Im all for good american manufacturing jobs, whatever jobs, good jobs. I just don't see how you get them out of a tariff. I think the businesses should be investing in making their own workers more productive, maybe this will be incentivized if production has to be at home? Possible.
Using this :
https://www.quora.com/What-percentag...l-car-is-labor
Average auto worker makes about $65-95 an hour? The average mexican manufacturing worker makes $2 an hour? So I guess I dont see the small benefit, it seems like a huge one potentially, though, I of course dont know the levels of productivity for these different workers, just their wage rates. But so even if labor cost is currently only 10%, aren't we trying to add more of these jobs? Won't there be a point in the calculus where the labor slack is no more? Where wages rise and therefore that 10% rises?
All not factoring in at all that current production levels are a mixture of different places. 50% of the production cost is in making the new plant. Not to mention the 20-30% cost of materials. Where do the now american only produced cars get their materials from, only at home? I don't even think we have the raw resources for this I could be totally wrong though. If theres a 30% tariff or even the 20% import tax across the board, all those materials, used in american production, would also be more costly no?
About 6 million vehicles were made in the US. About 2 million were "cars", while the rest are commercial vehicles. (
http://www.oica.net/category/production-statistics/) Nearly 7 million were bought, from what I can tell these are regular passenger cars.(
https://www.statista.com/statistics/...es-since-1951/). Thats a lot of calculus to change. A lot of input prices to figure out and labor levels to optimize for given you want to produce 5 million more cars and will probably have to incur capital costs to up your level of domestic production. Of course look at car production around the world. The us makes way more motorized vehicles than mexico. You will notice though, that more passenger, instead of commercial vehicles, are produced in Mexico. Theres your comparative advantage, not the tariff. Advanced manufacturing sectors that are more productive but offer fewer jobs are also an american comparative advantage currently (and to come).
I suppose you can say the tariff is needed to make sure these jobs dont go to mexico? Ok sure maybe. But remember, only 1.7 million cars are produced in mexico. 12 million produced in China. Oh look we produce many more commercial vehicles while they produce more passenger...interesting. I understand wanting to protect the well being of the people in your country. But when all you look at are raw aggregate numbers youre not doing that. Youre not accounting for the nuance of how we can be the second largest car producer in the world, and still import more in terms of dollars of passenger vehicles. You're not accounting for that, if you really want to shut off, ok, but the kinds of cars and production capacity we have here is different from other countries. We can definitely produce 7 million passenger cars a year. The question is the cost. The question is how will the now tapped (after we increase passenger car production by 5 million) labor supply and need for capital investment to raise production capacity changes the costs within the American market.
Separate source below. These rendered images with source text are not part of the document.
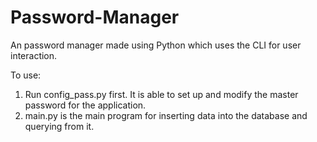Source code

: # Password-Manager

An password manager made using Python which uses the CLI for user interaction.

To use:

1. Run config_pass.py first. It is able to set up and modify the master password for the application.
2. main.py is the main program for inserting data into the database and querying from it.
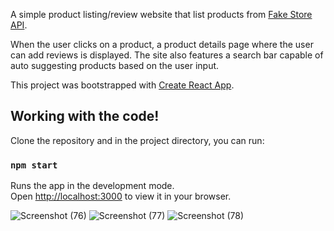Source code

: 

A simple product listing/review website that list products from [Fake Store API](https://fakestoreapi.com/docs).

When the user clicks on a product, a product details page where the user can add reviews is displayed. The site also features a search bar capable of auto suggesting products based on the user input.

This project was bootstrapped with [Create React App](https://github.com/facebook/create-react-app).

## Working with the code!

Clone the repository and in the project directory, you can run:

### `npm start`

Runs the app in the development mode.\
Open [http://localhost:3000](http://localhost:3000) to view it in your browser.


![Screenshot (76)](https://user-images.githubusercontent.com/76771352/165972658-5c7138dc-118e-4ddc-a7fb-7bc6dc6ea0ac.png)
![Screenshot (77)](https://user-images.githubusercontent.com/76771352/165972663-c94fdbf5-76f9-4f0d-b4cf-dd4dfe26ec23.png)
![Screenshot (78)](https://user-images.githubusercontent.com/76771352/165972667-d7248172-8f25-40d0-adcc-dac9cfe20cf9.png)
Unless we are assuming our current production can be traded one for one with no cost? maybe.
Anyway Id love to see you actually doing the calculus problem, if you have access to these production functions in a way most don't.
Your short run calculation probably works. The long run (in which capital can change, ie number of factories ie 50% of the cost) is why the 30% tariff is not enough, and the ensuing change in production techniques and labor market, and changes in consumption and price levels. Also again, if we are shrinking the pie of the world, who will buy our exports? You can make a closed market I suppose, but have you calculused out the options and costs of that?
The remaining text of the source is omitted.